| If you use the same compiler, ABI is a non-issue. If you want to distribute dynamic-link binaries for windows, use MSVC. If you want to distribute dynamic-link binaries for OS X, use Xcode. If you want to distribute dynamic-link binaries for linux, you are SOL regardless of whether or not you are using C++, but if you use the same compiler and flags that the latest LTS version of Ubuntu uses, then it will work on Ubuntu, and will be made to work anywhere that Steam works. It used to be that there were at least two C++ compilers for each *nix (typically GNU and something cfront based), so ABI was a much bigger deal. When "Modern C++ Design" came out, famously none of the compilers could correctly compile all of the sample code. Since then things are much better; not that all compilers are bug-free of course, but they are sufficiently good enough that if you report a bug, you can expect it to be fixed. [EDIT] "Don't use STL Types in your interfaces" is not advice I've heard in like 15 years; I more often hear "If you're using a C array instead of a Vector, you're doing it wrong" "Don't throw exceptions across module boundaries" seems similarly odd.

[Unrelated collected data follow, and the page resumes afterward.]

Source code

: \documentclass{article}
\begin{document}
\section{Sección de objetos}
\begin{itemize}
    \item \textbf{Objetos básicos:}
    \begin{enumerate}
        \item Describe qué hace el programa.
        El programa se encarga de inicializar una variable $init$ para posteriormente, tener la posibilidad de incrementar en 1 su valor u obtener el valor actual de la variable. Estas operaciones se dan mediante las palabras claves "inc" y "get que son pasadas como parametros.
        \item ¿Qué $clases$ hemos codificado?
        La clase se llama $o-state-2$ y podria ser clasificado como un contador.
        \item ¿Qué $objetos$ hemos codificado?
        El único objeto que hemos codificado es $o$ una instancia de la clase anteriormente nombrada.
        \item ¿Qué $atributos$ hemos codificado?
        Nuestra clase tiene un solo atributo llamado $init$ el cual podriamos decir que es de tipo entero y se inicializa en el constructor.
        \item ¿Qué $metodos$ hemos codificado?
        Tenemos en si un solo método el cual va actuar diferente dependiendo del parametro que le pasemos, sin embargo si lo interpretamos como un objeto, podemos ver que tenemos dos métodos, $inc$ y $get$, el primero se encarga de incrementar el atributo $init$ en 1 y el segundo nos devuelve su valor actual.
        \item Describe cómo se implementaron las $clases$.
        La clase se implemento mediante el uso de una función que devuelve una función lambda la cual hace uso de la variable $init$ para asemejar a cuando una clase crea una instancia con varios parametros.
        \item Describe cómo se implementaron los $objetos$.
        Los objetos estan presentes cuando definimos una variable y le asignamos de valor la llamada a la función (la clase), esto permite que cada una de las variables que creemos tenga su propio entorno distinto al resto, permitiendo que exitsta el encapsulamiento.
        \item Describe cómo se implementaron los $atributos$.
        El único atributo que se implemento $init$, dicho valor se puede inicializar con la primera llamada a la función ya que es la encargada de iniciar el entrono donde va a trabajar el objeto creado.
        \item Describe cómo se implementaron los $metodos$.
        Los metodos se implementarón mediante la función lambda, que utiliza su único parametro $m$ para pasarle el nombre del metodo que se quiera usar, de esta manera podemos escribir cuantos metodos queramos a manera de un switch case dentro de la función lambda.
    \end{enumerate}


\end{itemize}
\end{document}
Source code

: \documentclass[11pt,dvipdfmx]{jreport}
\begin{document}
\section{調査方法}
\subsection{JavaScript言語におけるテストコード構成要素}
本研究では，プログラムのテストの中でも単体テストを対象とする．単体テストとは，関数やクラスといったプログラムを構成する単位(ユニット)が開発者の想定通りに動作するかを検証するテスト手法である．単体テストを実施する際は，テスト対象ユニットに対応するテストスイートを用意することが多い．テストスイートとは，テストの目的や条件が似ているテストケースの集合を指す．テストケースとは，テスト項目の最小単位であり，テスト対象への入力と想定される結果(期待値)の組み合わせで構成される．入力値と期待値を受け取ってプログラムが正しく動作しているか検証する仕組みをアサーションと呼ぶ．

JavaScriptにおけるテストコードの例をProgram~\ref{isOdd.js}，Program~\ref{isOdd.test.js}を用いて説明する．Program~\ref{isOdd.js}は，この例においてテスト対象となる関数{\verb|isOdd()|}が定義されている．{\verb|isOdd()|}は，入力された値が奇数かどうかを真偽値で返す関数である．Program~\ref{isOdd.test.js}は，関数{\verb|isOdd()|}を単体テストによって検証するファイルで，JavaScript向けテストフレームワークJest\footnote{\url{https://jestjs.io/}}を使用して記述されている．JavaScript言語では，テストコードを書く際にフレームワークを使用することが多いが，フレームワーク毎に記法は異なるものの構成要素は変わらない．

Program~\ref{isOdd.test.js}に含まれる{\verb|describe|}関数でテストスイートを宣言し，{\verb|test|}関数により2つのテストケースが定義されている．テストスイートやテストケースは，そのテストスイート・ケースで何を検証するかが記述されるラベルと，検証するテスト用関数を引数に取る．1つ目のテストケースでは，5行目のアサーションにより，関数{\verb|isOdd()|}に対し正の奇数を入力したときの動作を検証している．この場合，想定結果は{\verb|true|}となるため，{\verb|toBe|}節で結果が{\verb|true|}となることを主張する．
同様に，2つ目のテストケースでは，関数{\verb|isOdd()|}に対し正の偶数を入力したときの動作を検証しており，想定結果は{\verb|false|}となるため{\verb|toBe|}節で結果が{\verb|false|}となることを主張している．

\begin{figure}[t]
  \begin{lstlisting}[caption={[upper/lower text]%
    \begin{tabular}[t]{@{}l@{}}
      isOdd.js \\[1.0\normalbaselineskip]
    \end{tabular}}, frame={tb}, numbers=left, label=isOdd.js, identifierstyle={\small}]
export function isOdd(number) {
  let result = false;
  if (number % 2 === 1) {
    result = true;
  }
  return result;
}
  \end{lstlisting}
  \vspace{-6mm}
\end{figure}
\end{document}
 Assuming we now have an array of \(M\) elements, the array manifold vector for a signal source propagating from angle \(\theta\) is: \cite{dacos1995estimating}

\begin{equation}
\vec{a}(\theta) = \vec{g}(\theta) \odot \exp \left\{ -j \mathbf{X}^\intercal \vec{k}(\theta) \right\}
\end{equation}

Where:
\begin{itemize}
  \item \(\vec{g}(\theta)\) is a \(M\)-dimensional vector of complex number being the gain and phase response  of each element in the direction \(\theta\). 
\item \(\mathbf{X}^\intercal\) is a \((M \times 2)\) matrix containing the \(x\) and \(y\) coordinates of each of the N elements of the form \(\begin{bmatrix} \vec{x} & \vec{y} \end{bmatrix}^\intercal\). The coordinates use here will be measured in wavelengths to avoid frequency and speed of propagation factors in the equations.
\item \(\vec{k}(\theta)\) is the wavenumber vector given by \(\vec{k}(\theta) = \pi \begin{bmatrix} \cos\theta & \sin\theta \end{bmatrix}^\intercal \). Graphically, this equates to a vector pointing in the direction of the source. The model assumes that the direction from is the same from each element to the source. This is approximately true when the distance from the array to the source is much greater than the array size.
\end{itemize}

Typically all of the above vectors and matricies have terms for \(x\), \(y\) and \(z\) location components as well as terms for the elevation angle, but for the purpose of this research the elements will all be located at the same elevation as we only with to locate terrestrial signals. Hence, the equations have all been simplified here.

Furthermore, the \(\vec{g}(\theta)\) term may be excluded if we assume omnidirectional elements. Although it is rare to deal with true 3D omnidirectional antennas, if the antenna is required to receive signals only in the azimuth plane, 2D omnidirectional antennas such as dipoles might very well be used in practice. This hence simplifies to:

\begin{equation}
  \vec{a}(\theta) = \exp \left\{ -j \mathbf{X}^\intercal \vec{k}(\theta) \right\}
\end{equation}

Unless your constructors are inlined, no modern code-base will follow that rule because RAII relies so strongly on exceptions. There are coding styles that are opposed to exceptions as part of an external interface, but that's due to exceptions not being checked as part of the type system, and is not what I would call a majority opinion. |
To clarify "module boundaries", I mean "separate shared objects."
As for Linux, I'm not too concerned with creating a single binary that works for all distributions.

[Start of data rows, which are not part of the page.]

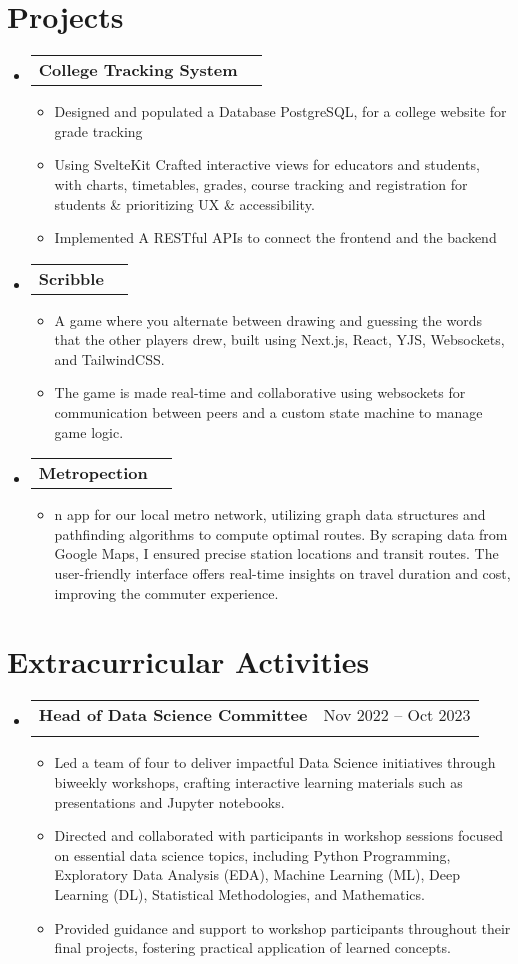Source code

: \documentclass[letterpaper,11pt]{article}
\makeatletter
\newcommand{\redact}[1]{%
    \ifthenelse{\boolean{isRedacted}}{\sout{REDACTED}}{#1}%
}
\newcommand{\resumeItem}[1]{
  \item\small{
    {#1 \vspace{-2pt}}
  }
}
\newcommand{\resumeSubheading}[4]{
  \vspace{-2pt}\item
    \begin{tabular*}{0.97\textwidth}[t]{l@{\extracolsep{\fill}}r}
      \textbf{#1} & #2 \\
      \textit{\small#3} & \textit{\small #4} \\
    \end{tabular*}\vspace{-7pt}
}
\newcommand{\resumeProjectHeading}[2]{
    \item
    \begin{tabular*}{0.97\textwidth}{l@{\extracolsep{\fill}}r}
      \small#1 & #2 \\
    \end{tabular*}\vspace{-7pt}
}
\newcommand{\resumeSubHeadingListStart}{\begin{itemize}[leftmargin=0.15in, label={}]}
\newcommand{\resumeSubHeadingListEnd}{\end{itemize}}
\newcommand{\resumeItemListStart}{\begin{itemize}}
\newcommand{\resumeItemListEnd}{\end{itemize}\vspace{-5pt}}
\makeatother
\begin{document}
\section{Projects}
    \resumeSubHeadingListStart
      \resumeProjectHeading
          {\textbf{College Tracking System}}{}
          \resumeItemListStart
            \resumeItem{Designed and populated a Database PostgreSQL, for a college website for grade tracking}
            \resumeItem{Using SvelteKit Crafted interactive views for educators and students, with charts, timetables, grades, course tracking and registration for students \& prioritizing UX \& accessibility.}
            \resumeItem{Implemented A RESTful APIs to connect the frontend and the backend}
          \resumeItemListEnd
      \resumeProjectHeading
          {\textbf{Scribble}}{}
          \resumeItemListStart
            \resumeItem{A game where you alternate between drawing and guessing the words that the other players drew, built using Next.js, React, YJS, Websockets, and TailwindCSS.}
            \resumeItem{The game is made real-time and collaborative using websockets for communication between peers and a custom state machine to manage game logic.}
          \resumeItemListEnd
     \resumeProjectHeading
          {\textbf{Metropection}}{}
          \resumeItemListStart
            \resumeItem{n app for our local metro network, utilizing graph data structures and pathfinding algorithms to compute optimal routes. By scraping data from Google Maps, I ensured precise station locations and transit routes. The user-friendly interface offers real-time insights on travel duration and cost, improving the commuter experience.}
          \resumeItemListEnd

    \resumeSubHeadingListEnd


\section{Extracurricular Activities}
  \resumeSubHeadingListStart

    \resumeSubheading
      {Head of Data Science Committee }{Nov 2022 -- Oct 2023}
      {\redact{@Energia Powered}}{}
      \resumeItemListStart
        \resumeItem{Led a team of four to deliver impactful Data Science initiatives through biweekly workshops, crafting interactive learning materials such as presentations and Jupyter notebooks.}
        \resumeItem{Directed and collaborated with participants in workshop sessions focused on essential data science topics, including Python Programming, Exploratory Data Analysis (EDA), Machine Learning (ML), Deep Learning (DL), Statistical Methodologies, and Mathematics.}
        \resumeItem{Provided guidance and support to workshop participants throughout their final projects, fostering practical application of learned concepts.}
      \resumeItemListEnd
  \resumeSubHeadingListEnd


\end{document}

I'm more concerned with someone being able to build a set of shared libraries on their distribution of choice and those shared libraries being able to interact naturally regardless of which compiler s/he uses to build each of them.
Say, LibA is built using LLVM. LibB is built using G++ and LibC is built using ICC.
LibA defines several classes. LibB creates some subtypes. LibC instantiates types from both LibA and LibB.
All the functions present in LibA, LibB, LibC make use of STL types such as std::string, std::vector, etc. Some may throw exceptions, whatever.
With respect to MSVC, I've read that compatibility between Debug and Release builds is kind of suspect, especially if you're using STL types. Not to mention differences in MSVC version. Is this still a concern?